An Illinois appellate court ruled that all underlying allegations fell within the scope of a professional services exclusion and that the insurer had no duty to defend. Allied Design Consultants, Inc. v. Pekin Ins. Co., 2024 Ill. App. Unpub. LEXIS 1077 (Ill. App. Ct. May 23, 2024).

Background

Allied Design Consultants was hired to perform architecture services related to the construction of an addition to a middle school building, including the design of mechanical systems. After the construction project was completed, a carbon monoxide leak caused injury to occupants of the new structure.

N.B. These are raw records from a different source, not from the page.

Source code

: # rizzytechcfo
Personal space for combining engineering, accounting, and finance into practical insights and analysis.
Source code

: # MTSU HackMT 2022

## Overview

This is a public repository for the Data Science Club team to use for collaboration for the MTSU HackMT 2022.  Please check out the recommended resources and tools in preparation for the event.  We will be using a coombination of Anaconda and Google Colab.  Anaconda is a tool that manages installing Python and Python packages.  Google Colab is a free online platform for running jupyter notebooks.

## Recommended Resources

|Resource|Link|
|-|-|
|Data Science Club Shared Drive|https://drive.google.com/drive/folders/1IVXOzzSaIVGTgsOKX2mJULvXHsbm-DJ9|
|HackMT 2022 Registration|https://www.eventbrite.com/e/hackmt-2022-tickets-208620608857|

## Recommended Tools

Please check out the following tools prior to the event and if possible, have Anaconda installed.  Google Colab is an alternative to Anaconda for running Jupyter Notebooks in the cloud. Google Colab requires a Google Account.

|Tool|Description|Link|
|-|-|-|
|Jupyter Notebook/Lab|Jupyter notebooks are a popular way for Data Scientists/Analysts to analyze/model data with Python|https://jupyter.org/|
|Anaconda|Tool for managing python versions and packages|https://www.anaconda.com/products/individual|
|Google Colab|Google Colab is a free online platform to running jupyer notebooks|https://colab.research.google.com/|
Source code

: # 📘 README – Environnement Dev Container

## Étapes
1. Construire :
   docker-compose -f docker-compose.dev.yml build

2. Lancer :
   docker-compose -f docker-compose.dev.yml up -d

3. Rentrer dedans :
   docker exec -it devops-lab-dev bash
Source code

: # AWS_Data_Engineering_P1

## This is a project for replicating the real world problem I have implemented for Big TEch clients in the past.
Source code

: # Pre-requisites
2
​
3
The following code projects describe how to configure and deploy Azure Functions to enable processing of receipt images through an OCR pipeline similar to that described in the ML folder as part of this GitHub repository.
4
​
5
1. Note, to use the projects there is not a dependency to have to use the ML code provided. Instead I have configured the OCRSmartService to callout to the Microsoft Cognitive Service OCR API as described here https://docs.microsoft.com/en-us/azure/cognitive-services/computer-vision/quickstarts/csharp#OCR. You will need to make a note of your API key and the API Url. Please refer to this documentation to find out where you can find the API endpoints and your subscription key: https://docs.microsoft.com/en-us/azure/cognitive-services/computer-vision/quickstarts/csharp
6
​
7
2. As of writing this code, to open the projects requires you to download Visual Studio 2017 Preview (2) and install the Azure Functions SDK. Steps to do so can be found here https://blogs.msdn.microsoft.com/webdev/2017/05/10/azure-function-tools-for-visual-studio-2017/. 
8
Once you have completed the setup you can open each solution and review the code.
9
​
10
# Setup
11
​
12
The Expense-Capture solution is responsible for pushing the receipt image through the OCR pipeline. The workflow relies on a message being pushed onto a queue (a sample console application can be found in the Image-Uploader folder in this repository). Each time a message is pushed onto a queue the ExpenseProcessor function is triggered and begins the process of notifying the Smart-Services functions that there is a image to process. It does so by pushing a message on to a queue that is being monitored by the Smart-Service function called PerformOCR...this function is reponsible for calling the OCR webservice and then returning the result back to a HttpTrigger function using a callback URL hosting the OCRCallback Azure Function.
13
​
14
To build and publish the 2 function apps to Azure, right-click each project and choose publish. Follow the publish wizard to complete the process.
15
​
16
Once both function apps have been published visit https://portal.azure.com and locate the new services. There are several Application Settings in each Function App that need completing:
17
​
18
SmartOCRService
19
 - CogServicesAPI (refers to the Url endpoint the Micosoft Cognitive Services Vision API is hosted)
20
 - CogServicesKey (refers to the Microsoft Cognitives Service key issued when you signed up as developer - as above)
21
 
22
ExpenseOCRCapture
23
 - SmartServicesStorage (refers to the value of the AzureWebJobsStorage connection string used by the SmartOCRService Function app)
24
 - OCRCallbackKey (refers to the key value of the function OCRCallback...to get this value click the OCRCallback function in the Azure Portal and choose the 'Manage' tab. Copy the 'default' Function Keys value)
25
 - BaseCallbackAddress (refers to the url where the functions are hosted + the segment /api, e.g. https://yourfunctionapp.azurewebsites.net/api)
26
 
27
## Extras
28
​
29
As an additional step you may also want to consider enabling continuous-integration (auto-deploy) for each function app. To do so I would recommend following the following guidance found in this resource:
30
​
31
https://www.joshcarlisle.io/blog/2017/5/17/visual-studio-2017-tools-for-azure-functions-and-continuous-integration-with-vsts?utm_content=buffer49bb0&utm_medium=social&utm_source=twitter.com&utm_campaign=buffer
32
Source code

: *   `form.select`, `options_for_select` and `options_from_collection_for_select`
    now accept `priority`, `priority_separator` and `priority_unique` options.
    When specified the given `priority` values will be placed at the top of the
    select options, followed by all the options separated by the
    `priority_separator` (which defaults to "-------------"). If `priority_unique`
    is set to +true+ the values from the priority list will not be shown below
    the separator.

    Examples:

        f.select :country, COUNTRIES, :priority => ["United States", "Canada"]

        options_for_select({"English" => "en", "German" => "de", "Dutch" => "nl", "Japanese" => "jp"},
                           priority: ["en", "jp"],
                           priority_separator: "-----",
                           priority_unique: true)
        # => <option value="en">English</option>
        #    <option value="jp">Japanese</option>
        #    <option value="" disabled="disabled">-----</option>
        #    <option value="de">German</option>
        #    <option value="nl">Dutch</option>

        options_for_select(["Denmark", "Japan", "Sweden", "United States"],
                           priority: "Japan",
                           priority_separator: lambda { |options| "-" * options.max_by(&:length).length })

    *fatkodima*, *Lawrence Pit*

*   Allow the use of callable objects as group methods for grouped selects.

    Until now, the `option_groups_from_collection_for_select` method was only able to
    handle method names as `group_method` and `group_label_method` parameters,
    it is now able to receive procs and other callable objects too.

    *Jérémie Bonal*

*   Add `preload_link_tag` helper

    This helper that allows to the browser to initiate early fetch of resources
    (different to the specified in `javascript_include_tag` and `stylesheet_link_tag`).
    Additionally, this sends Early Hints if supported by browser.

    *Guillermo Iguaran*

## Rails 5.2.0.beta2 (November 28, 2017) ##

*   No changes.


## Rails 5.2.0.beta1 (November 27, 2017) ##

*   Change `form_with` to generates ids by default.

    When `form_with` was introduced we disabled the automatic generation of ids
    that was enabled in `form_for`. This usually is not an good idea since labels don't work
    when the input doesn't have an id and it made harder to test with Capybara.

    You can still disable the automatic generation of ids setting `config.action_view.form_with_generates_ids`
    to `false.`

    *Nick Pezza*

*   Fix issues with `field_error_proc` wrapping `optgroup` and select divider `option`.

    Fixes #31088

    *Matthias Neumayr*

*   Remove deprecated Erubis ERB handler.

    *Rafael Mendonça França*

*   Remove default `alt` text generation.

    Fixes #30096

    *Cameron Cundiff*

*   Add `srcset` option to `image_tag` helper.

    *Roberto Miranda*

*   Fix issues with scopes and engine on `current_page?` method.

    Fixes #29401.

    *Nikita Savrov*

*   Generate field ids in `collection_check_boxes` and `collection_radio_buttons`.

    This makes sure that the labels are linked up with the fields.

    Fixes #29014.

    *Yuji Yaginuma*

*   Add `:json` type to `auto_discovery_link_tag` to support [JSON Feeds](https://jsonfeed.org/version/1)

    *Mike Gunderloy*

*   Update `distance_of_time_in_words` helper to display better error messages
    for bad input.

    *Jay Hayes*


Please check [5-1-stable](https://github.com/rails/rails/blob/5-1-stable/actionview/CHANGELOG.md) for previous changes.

Pekin Insurance Company, Allied’s business liability insurer, refused to defend a lawsuit against Allied, arguing that coverage was barred by professional services exclusions in the operative policies. A trial court ruled in Pekin’s favor and the appellate court affirmed.

Decision

Allied argued that the underlying complaint alleged acts of negligence—such as the failure to warn, maintain and repair and to follow manufacturer directions—that did not involve professional services. Rejecting this assertion, the appellate court explained that failures to warn or repair were a direct result of Allied’s failure to properly conduct a “Health/Life Safety Survey Report” for the project, which indisputably constituted a professional service. Similarly, the court held that any failure to follow instructions published by product manufacturers constituted a professional architecture service, requiring specialized knowledge and being predominantly intellectual in nature.

The court acknowledged that in other cases, failure to warn allegations have been deemed to fall outside the scope of a professional services exclusion. However, such cases involved factual records in which the operative conduct was primarily physical, rather than professional, in nature, such as the failure of a construction company to post a flagman or adequate warning signs at a roadwork site.

Comments

As the court noted, Illinois courts have adopted an “expansive definition” of the term “professional services” in exclusionary provisions and have applied them to any activity that involves “specialized knowledge, labor, or skill, and is predominantly mental or intellectual as opposed to physical or manual in nature.”